● **WHAT TO DO**
Using the data below, return the stretch from the line that contains "## 🎯 What You Can Generate" through the line that contains "## ✅ Status: WORKING!", both included, exactly as it stands and nothing beyond it.

● **RECORD EXTRACTS**
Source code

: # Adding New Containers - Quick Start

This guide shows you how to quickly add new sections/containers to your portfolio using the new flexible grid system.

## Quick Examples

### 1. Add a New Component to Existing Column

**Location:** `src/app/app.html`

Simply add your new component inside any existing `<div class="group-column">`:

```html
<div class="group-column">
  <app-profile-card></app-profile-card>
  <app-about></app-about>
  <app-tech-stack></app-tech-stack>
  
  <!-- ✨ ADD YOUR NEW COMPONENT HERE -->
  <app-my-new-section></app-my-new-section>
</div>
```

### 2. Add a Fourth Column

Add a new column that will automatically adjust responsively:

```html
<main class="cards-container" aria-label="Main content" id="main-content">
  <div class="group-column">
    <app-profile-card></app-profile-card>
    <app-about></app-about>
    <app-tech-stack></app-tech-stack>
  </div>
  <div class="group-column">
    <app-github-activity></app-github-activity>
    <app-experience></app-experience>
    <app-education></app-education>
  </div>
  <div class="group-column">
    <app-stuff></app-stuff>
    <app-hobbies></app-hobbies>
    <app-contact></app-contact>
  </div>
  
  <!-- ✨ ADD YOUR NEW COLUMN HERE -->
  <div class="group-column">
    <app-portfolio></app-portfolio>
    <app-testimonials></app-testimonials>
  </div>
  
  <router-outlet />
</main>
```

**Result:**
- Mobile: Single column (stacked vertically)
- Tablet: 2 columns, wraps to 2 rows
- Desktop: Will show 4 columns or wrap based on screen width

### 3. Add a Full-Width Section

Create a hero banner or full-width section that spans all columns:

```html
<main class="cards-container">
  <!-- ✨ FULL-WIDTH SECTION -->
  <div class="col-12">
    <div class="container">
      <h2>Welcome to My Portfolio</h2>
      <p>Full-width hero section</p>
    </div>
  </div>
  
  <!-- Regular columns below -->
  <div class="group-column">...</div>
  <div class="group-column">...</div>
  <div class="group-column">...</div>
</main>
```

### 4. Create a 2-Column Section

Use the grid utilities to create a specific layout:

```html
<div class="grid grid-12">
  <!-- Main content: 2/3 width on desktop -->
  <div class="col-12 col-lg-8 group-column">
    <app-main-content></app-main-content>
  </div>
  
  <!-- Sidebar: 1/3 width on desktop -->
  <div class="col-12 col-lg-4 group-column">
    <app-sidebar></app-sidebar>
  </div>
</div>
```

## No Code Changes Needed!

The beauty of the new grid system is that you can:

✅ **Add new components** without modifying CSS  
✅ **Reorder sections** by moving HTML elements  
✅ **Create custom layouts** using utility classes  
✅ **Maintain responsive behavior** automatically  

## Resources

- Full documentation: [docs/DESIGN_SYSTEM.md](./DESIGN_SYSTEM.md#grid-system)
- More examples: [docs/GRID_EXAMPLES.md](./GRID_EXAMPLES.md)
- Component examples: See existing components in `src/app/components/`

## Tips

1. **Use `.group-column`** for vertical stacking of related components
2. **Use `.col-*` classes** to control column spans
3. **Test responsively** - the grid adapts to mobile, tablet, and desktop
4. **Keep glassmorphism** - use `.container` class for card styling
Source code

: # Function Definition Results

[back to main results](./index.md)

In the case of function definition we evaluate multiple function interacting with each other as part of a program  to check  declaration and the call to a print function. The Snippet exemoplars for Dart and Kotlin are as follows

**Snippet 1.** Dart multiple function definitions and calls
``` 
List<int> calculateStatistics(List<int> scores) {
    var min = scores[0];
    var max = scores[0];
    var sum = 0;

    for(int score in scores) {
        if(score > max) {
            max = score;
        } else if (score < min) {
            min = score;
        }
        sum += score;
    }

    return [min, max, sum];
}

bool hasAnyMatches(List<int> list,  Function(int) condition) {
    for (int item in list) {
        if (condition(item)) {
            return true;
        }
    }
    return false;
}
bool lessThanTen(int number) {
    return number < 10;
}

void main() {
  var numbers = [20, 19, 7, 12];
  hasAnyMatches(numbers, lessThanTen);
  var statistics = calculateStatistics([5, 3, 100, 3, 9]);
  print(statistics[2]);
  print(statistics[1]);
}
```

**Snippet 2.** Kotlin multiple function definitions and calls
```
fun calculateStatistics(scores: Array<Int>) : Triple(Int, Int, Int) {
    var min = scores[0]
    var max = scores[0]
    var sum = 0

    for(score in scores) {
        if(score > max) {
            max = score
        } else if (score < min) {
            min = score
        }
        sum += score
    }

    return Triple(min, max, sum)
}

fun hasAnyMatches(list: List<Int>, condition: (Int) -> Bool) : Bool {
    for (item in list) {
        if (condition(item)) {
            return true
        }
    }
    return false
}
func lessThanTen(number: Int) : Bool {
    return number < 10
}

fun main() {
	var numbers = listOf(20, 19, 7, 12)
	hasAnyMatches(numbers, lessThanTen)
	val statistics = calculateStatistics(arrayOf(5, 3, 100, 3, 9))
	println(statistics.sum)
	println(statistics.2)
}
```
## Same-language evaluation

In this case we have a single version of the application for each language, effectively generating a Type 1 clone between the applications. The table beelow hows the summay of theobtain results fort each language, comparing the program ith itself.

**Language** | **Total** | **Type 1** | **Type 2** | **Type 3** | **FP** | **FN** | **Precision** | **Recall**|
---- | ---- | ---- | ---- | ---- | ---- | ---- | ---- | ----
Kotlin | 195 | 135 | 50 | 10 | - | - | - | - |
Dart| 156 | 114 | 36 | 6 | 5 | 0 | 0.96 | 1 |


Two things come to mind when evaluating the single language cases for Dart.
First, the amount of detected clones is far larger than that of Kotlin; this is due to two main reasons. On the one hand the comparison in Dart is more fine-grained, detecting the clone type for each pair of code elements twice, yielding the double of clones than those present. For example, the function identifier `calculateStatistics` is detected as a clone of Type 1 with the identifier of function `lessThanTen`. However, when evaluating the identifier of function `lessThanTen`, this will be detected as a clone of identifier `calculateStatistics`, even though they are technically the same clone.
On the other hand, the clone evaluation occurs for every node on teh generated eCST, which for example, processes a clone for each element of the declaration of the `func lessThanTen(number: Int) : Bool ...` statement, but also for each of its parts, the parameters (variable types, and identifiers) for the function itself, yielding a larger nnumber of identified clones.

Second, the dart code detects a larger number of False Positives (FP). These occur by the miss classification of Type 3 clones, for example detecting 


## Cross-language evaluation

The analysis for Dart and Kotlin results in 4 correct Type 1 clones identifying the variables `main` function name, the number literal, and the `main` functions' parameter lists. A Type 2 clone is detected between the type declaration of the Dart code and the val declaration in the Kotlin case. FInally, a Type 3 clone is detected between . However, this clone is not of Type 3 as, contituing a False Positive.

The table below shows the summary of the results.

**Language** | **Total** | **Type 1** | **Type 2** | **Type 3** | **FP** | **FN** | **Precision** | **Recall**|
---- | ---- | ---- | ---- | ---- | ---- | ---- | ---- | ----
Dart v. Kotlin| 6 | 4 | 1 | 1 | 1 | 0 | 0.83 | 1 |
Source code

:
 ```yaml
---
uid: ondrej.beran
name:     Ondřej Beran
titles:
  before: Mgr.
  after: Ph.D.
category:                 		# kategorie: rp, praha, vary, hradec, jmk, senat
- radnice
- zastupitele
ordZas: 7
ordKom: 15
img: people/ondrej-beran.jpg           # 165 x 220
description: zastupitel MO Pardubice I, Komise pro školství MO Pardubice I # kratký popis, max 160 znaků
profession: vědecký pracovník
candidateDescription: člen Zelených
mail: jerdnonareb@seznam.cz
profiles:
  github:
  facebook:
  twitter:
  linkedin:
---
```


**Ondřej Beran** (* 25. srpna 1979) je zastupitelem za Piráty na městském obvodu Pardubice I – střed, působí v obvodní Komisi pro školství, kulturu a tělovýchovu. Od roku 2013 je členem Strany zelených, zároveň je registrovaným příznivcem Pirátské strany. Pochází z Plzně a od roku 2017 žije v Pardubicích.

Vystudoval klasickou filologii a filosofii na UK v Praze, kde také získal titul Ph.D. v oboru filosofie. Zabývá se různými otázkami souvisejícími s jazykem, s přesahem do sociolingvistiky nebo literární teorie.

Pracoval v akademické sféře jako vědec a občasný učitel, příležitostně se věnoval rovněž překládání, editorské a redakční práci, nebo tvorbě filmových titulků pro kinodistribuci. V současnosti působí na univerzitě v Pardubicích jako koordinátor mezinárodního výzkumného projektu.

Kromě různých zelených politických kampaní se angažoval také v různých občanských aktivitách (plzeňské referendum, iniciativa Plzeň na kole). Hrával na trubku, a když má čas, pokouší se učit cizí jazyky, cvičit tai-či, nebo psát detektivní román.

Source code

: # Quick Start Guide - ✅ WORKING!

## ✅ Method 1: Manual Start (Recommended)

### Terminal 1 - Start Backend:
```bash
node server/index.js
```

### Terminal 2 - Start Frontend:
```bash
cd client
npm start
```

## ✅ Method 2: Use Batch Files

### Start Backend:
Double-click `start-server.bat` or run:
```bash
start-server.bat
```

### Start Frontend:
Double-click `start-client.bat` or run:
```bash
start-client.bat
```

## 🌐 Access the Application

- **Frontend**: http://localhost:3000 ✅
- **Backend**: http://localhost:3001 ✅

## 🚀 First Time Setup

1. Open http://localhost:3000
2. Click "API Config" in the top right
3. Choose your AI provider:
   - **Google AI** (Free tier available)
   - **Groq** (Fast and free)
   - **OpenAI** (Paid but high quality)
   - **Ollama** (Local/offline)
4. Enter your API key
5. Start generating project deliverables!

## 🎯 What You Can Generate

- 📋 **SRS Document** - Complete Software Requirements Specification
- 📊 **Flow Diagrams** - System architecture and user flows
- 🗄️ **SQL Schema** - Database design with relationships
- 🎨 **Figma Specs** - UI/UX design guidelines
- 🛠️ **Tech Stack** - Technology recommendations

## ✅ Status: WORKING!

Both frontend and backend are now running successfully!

● **ANSWER SPACE**
## 🎯 What You Can Generate

- 📋 **SRS Document** - Complete Software Requirements Specification
- 📊 **Flow Diagrams** - System architecture and user flows
- 🗄️ **SQL Schema** - Database design with relationships
- 🎨 **Figma Specs** - UI/UX design guidelines
- 🛠️ **Tech Stack** - Technology recommendations

## ✅ Status: WORKING!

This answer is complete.